Baratz war vor seiner Zeit bei Sun Director of Strategic Development bei IBM und Berater von Lou Gerstner sowie später President und CEO (Chief Executive Officer) der zum Medienimperium von Rupert Murdoch gehörenden Delphi Internet Services. Er hatte seit 1996 bei der McNealy-Company die Abteilung Java Software geleitet und den ehemaligen Hardware-Anbieter Sun Microsystems mit seinen Aktivitäten tiefer als jemals zuvor in den Software-Markt getrieben. Erst im vergangenen Monat hatte er im Zuge der Neustrukturierung des Unternehmens (CW Infonet berichtete) die volle Verantwortung über Java, Solaris und Suns Entwicklungswerkzeuge bekommen. Offensichtlich fiel der neue Posten nicht nach seinem Geschmack aus, denn sonst hätte er sich wohl kaum frühzeitig nach einem Job umgesehen.

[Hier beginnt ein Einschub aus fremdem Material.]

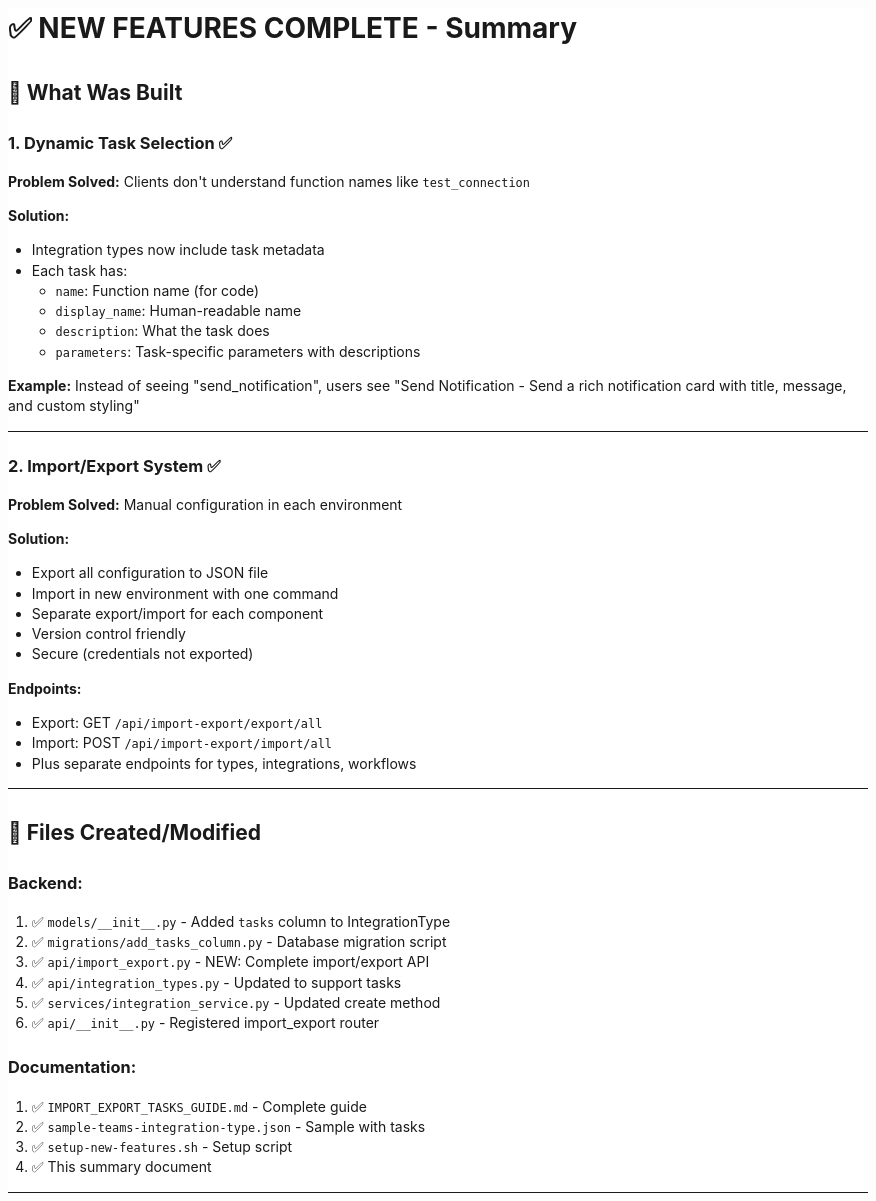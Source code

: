 # ✅ NEW FEATURES COMPLETE - Summary

## 🎯 What Was Built

### 1. **Dynamic Task Selection** ✅
**Problem Solved:** Clients don't understand function names like `test_connection`

**Solution:**
- Integration types now include task metadata
- Each task has:
  - `name`: Function name (for code)
  - `display_name`: Human-readable name
  - `description`: What the task does
  - `parameters`: Task-specific parameters with descriptions

**Example:**
Instead of seeing "send_notification", users see "Send Notification - Send a rich notification card with title, message, and custom styling"

---

### 2. **Import/Export System** ✅
**Problem Solved:** Manual configuration in each environment

**Solution:**
- Export all configuration to JSON file
- Import in new environment with one command
- Separate export/import for each component
- Version control friendly
- Secure (credentials not exported)

**Endpoints:**
- Export: GET `/api/import-export/export/all`
- Import: POST `/api/import-export/import/all`
- Plus separate endpoints for types, integrations, workflows

---

## 📁 Files Created/Modified

### Backend:
1. ✅ `models/__init__.py` - Added `tasks` column to IntegrationType
2. ✅ `migrations/add_tasks_column.py` - Database migration script
3. ✅ `api/import_export.py` - NEW: Complete import/export API
4. ✅ `api/integration_types.py` - Updated to support tasks
5. ✅ `services/integration_service.py` - Updated create method
6. ✅ `api/__init__.py` - Registered import_export router

### Documentation:
1. ✅ `IMPORT_EXPORT_TASKS_GUIDE.md` - Complete guide
2. ✅ `sample-teams-integration-type.json` - Sample with tasks
3. ✅ `setup-new-features.sh` - Setup script
4. ✅ This summary document

---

Beobachter vermuten, daß dem Manager schlicht der Spaß an Java vergangen ist. Die spannenden Pionierzeiten der Programmiersprache sind vorbei, und nun heißt es Geld verdienen und das stressige Tagesgeschäft bewältigen. Sun steht gerade im Zusammenhang mit Java vor einer Reihe schwieriger Aufgaben. Der Hersteller steckt mitten im Lizenzprozeß mit Microsoft, will Java zu einem internationalen Standard machen, die Open-Source-ähnliche Initiative "Java Community Process" in die richtigen Bahnen lenken und last but not least sich einer Reihe von Konkurrenten erwehren, die Java kopieren oder nach eigenen Wünschen modifizieren wollen.

Java zumindest soll endlich auch Geld in Suns Kassen bringen. Anne Thomas, Analystin bei der Patricia Seybold Group, erwartet, daß die Einnahmen von den mittlerweile Dutzenden Lizenznehmern dazu bald ausreichen werden. "Java wird jetzt bei 70 Prozent aller ´Fortune-500´-Unternehmen im Produktionsbetrieb eingesetzt. Es ist inzwischen echte Enterprise-Technologie." Den Abgang von Baratz sieht die Expertin jedenfalls mit Bedauern: "Es tut einer Firma immer weh, einen CEO zu verlieren - und Alan war praktisch der CEO von Java."

Tim Sloane von der Bostoner Aberdeen Group sieht das genauso: "Zu einem schlechteren Zeitpunkt hätte der Rücktritt kaum kommen können. Java ist ein Riesenbereich, und dessen Leiter muß sowohl technisch als auch menschlich top sein. Da kann man nicht einfach jemanden von Pepsi als Ersatz holen." Sloane könnte sich Pat Sueltz, General Manager Java Software bei IBM, als geeignete Kandidatin für die Nachfolge vorstellen. "Pat macht einen guten Job. Sie versteht etwas vom Geschäft, kennt sich mit der Technik aus und hat gute Kontakte zu den Kunden." Allzu lange dürfte es ohnehin nicht dauern, bis Baratz´ Sessel wieder besetzt ist - Ed Zander hat bereits erklärt, Sun werde die Suche nach einem Nachfolger "agressiv" vorantreiben.